- [What needs to be done] Quote exactly and only this range of lines in the data below: the line that holds "Then, once tests" to the line that holds "However, in our", both included.

········

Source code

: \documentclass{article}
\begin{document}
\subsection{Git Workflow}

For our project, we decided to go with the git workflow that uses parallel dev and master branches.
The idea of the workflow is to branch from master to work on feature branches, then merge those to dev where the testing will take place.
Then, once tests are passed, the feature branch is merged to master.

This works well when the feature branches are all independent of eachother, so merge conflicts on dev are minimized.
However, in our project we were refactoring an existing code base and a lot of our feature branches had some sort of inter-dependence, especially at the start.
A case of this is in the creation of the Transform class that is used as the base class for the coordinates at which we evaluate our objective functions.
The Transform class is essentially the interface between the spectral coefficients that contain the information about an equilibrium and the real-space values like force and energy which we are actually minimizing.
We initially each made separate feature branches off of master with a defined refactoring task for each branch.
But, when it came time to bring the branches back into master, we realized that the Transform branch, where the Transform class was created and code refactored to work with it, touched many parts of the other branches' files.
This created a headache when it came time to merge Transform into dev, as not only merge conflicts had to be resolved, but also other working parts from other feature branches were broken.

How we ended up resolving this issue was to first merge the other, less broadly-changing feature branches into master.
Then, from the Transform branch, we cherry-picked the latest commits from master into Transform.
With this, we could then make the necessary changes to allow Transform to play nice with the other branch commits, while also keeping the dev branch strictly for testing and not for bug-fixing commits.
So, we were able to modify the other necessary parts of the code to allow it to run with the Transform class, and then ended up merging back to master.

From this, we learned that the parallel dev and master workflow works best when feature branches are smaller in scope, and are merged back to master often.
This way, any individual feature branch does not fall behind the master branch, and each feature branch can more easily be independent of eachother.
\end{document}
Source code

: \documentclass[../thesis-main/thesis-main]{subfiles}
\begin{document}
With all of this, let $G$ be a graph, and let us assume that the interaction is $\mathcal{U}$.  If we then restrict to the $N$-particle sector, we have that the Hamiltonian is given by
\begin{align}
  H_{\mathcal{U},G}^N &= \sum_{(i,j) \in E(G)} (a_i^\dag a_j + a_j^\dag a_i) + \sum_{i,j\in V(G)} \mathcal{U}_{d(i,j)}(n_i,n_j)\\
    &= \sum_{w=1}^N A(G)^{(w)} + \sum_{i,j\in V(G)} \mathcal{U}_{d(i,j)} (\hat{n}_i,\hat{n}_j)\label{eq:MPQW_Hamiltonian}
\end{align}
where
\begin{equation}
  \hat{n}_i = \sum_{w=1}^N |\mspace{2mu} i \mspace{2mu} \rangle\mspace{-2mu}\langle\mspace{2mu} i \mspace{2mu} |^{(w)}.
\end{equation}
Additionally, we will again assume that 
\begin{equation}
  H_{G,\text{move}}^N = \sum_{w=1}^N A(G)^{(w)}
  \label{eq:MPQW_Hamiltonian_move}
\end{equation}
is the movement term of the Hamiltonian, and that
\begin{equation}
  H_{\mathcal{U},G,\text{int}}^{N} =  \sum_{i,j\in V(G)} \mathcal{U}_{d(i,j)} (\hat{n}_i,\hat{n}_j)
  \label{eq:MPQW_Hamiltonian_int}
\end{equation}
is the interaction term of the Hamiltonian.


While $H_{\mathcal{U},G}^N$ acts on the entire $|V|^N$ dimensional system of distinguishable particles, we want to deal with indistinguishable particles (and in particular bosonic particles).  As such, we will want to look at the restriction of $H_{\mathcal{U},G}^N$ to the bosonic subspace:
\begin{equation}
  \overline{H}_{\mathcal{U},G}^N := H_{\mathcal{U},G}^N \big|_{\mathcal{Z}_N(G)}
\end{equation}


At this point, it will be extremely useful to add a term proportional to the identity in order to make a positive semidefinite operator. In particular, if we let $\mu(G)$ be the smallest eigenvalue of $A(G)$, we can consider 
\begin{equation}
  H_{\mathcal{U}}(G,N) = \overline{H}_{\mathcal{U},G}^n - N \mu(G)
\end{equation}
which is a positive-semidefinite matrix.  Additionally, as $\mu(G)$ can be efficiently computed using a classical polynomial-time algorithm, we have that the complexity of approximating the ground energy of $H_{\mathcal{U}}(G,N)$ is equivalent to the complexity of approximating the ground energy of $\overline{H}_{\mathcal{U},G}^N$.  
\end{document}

········

- [Reply]
Then, once tests are passed, the feature branch is merged to master.

This works well when the feature branches are all independent of eachother, so merge conflicts on dev are minimized.
However, in our project we were refactoring an existing code base and a lot of our feature branches had some sort of inter-dependence, especially at the start.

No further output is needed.